* [Extracted data]:
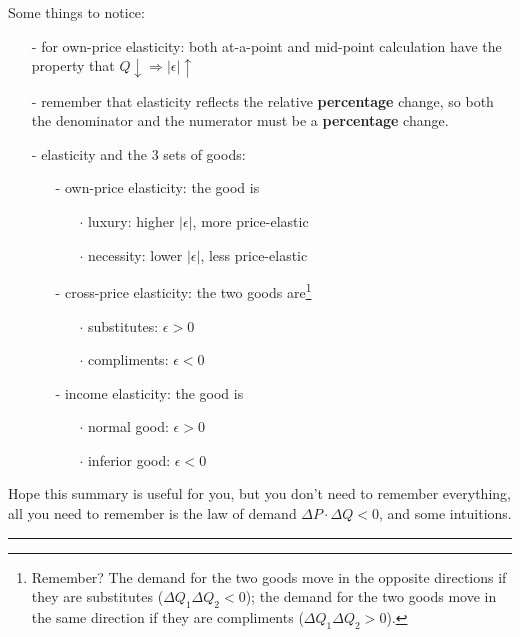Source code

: \documentclass[twoside]{article}
\theoremstyle{definition}
\begin{document}
Some things to notice:
\begin{itemize}
    \item[-] for own-price elasticity: both at-a-point and mid-point calculation have the property that $Q\downarrow \Rightarrow \lvert\epsilon\rvert\uparrow$
    \item[-] remember that elasticity reflects the relative \textbf{percentage} change, so both the denominator and the numerator must be a \textbf{percentage} change.
    \item[-] elasticity and the 3 sets of goods:
    \begin{itemize}
        \item[-] own-price elasticity: the good is
        \begin{itemize}
            \item[$\cdot$] luxury: higher $\lvert\epsilon\rvert$, more price-elastic
            \item[$\cdot$] necessity: lower $\lvert\epsilon\rvert$, less price-elastic
        \end{itemize}
        \item[-] cross-price elasticity: the two goods are\footnote{Remember? The demand for the two goods move in the opposite directions if they are substitutes ($\Delta Q_1\Delta Q_2<0$); the demand for the two goods move in the same direction if they are compliments ($\Delta Q_1\Delta Q_2>0$).}
        \begin{itemize}
            \item[$\cdot$] substitutes:  $\epsilon >0$
            \item[$\cdot$] compliments: $\epsilon <0$
        \end{itemize}
        \item[-] income elasticity: the good is
        \begin{itemize}
            \item[$\cdot$] normal good: $\epsilon>0$
            \item[$\cdot$] inferior good: $\epsilon<0$
        \end{itemize}
    \end{itemize}
\end{itemize}

Hope this summary is useful for you, but you don't need to remember everything, all you need to remember is the law of demand $\Delta P\cdot \Delta Q<0$, and some intuitions.

\vspace{20pt}
\noindent\rule{\textwidth}{0.4pt}
\end{document}
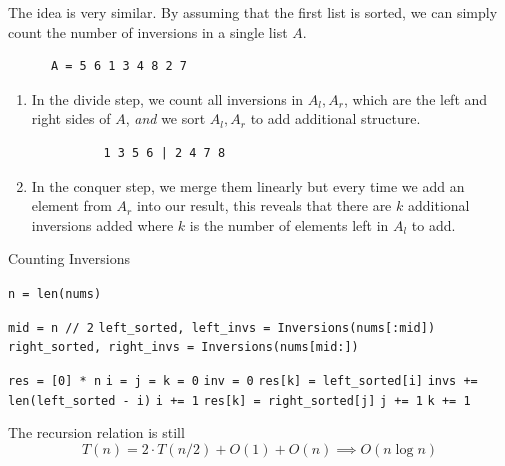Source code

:   \begin{algo}
    The idea is very similar. By assuming that the first list is sorted, we can simply count the number of inversions in a single list $A$.  
    \begin{lstlisting}
      A = 5 6 1 3 4 8 2 7
    \end{lstlisting}
    \begin{enumerate}
      \item In the divide step, we count all inversions in $A_l, A_r$, which are the left and right sides of $A$, \textit{and} we sort $A_l, A_r$ to add additional structure.  
        \begin{lstlisting}
          1 3 5 6 | 2 4 7 8
        \end{lstlisting}
      \item In the conquer step, we merge them linearly but every time we add an element from $A_r$ into our result, this reveals that there are $k$ additional inversions added where $k$ is the number of elements left in $A_l$ to add.  
    \end{enumerate}
    \begin{algorithm}[H]
      \caption{Counting Inversions}
      \label{alg:inversions}
      \begin{algorithmic}
          \State \texttt{n = len(nums)}

           
            \State {}
          \EndIf
          \State \texttt{mid = n // 2} 
          \State \texttt{left\_sorted, left\_invs = Inversions(nums[:mid])} 
          \State \texttt{right\_sorted, right\_invs = Inversions(nums[mid:])} 

          \State \texttt{res = [0] * n} 
          \State \texttt{i = j = k = 0} 
          \State \texttt{inv = 0} 
           
              \State \texttt{res[k] = left\_sorted[i]} 
              \State \texttt{invs += len(left\_sorted - i)} 
              \State \texttt{i += 1} 
            \Else 
              \State \texttt{res[k] = right\_sorted[j]}
              \State \texttt{j += 1}
            \EndIf 
            \State \texttt{k += 1}
          \EndWhile

          \State {}
        \EndFunction
      \end{algorithmic}
    \end{algorithm}
    The recursion relation is still 
    \begin{equation}
      T(n) = 2 \cdot T(n/2) + O(1) + O(n) \implies O(n \log{n})
    \end{equation}
  \end{algo}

* [Required work]:
Find and copy each line of the material that holds the word "lstlisting".

* [Task solution]:
    \begin{lstlisting}
    \end{lstlisting}
        \begin{lstlisting}
        \end{lstlisting}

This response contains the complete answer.